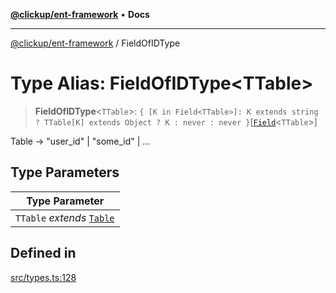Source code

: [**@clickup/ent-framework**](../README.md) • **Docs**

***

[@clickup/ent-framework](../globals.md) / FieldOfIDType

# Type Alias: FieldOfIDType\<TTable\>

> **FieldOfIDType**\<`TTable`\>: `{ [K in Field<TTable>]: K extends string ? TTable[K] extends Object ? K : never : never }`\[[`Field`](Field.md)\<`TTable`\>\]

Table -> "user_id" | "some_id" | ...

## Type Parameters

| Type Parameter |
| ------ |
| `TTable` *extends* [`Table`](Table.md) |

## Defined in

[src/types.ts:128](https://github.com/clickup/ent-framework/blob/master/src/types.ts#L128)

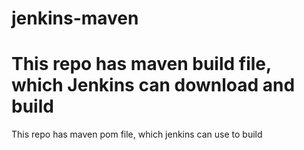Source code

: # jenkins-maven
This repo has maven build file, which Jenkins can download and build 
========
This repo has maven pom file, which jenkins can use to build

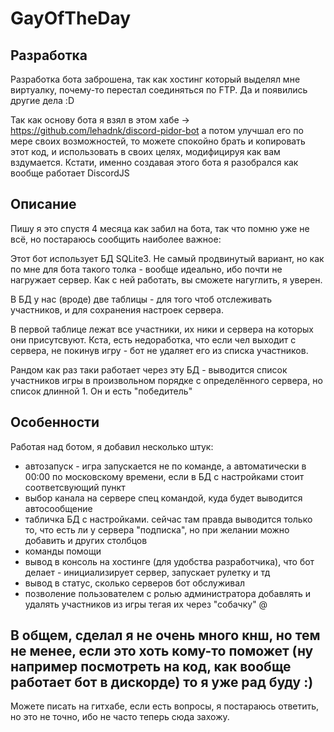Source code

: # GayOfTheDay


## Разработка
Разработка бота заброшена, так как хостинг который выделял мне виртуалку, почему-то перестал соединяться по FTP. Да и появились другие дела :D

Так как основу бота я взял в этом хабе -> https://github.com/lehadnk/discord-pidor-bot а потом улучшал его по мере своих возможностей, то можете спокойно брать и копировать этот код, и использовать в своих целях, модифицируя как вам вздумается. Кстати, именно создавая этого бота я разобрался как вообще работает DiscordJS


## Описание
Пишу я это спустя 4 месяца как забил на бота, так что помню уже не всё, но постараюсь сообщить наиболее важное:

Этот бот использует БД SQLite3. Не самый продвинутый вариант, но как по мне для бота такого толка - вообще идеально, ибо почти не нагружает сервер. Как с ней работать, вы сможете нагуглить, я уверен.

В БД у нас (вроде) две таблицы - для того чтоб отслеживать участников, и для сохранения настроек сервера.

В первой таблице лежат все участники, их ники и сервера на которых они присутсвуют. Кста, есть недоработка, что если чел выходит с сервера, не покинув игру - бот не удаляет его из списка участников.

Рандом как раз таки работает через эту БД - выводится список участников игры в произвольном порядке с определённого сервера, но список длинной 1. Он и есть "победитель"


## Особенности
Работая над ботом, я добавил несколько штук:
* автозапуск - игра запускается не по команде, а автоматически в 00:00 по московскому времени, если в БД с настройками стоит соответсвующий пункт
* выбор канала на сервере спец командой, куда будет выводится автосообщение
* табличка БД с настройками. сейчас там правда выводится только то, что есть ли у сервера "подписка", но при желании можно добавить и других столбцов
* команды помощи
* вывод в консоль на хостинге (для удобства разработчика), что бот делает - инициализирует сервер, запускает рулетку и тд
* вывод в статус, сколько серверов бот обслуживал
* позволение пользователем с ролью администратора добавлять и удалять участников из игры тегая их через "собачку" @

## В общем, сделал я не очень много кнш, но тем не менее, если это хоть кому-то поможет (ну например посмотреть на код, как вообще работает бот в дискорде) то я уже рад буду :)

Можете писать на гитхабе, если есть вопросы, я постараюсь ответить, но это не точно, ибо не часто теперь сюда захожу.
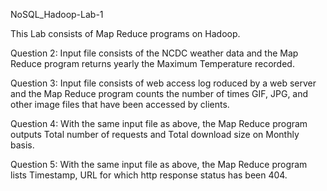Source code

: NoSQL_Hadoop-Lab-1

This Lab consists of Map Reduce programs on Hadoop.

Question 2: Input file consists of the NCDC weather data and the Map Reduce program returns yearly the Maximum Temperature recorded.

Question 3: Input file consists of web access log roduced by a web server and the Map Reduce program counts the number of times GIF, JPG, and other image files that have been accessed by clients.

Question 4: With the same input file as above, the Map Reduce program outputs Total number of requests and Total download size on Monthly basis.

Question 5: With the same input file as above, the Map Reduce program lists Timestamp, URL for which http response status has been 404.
---
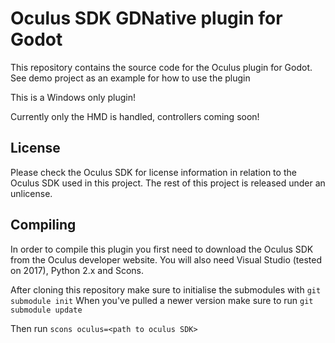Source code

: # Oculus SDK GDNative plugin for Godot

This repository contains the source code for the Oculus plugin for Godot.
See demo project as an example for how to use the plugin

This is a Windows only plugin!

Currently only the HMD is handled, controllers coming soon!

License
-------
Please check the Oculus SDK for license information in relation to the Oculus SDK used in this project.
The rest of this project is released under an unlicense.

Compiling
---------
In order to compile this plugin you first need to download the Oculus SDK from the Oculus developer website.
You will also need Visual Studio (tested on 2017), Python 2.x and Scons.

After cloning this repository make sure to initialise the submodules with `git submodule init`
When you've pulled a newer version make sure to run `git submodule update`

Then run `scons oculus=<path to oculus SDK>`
---
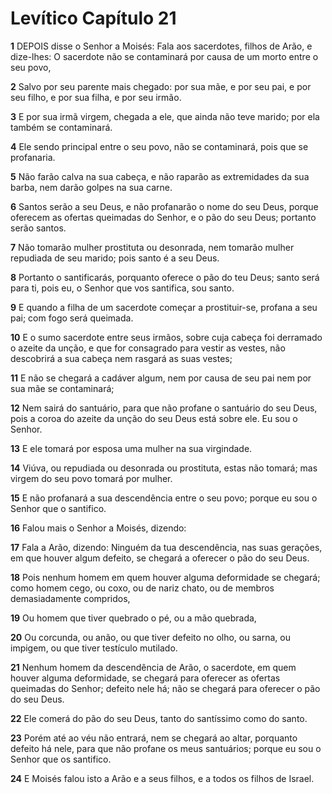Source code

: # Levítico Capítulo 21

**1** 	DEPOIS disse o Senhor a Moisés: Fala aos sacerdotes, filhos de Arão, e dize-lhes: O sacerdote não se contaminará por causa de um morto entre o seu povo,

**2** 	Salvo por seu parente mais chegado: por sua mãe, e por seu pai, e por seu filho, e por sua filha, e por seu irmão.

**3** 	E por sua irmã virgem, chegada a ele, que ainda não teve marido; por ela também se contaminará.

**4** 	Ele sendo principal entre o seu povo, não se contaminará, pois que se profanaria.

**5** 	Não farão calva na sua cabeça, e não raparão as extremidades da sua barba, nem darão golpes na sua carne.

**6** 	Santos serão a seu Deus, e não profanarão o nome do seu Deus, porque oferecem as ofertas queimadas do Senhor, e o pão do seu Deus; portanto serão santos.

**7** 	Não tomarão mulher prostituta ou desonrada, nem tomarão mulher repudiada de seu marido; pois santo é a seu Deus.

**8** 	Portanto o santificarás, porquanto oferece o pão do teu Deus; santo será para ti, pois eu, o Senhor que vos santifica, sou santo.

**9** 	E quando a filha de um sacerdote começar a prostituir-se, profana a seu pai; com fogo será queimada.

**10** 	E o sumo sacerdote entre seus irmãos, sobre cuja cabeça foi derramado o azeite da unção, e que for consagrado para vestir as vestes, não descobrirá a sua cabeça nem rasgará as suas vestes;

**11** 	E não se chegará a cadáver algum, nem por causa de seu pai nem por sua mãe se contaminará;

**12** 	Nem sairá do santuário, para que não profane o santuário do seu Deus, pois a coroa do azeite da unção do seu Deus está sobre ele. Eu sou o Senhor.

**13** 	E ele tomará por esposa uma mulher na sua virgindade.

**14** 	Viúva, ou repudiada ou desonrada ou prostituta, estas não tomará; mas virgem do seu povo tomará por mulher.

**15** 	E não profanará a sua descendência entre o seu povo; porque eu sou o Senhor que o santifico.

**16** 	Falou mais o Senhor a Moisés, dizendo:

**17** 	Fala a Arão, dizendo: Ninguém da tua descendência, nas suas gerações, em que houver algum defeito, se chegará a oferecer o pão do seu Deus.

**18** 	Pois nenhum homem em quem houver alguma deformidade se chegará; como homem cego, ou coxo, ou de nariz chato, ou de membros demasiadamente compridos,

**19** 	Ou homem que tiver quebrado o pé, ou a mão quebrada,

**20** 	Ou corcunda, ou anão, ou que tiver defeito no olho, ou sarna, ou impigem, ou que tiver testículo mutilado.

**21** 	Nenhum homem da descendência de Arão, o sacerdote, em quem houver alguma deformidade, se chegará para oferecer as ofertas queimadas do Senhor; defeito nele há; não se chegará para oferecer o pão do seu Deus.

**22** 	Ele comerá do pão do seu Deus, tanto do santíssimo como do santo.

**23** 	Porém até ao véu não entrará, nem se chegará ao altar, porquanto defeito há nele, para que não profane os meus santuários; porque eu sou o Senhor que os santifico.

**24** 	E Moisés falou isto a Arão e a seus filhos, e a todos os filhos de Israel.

What the exercise asks
Of the lines above, output exactly those from the line bearing "## Разработка" through the line bearing "Разработка бота заброшена, так", inclusive.

Task solution
## Разработка
Разработка бота заброшена, так как хостинг который выделял мне виртуалку, почему-то перестал соединяться по FTP. Да и появились другие дела :D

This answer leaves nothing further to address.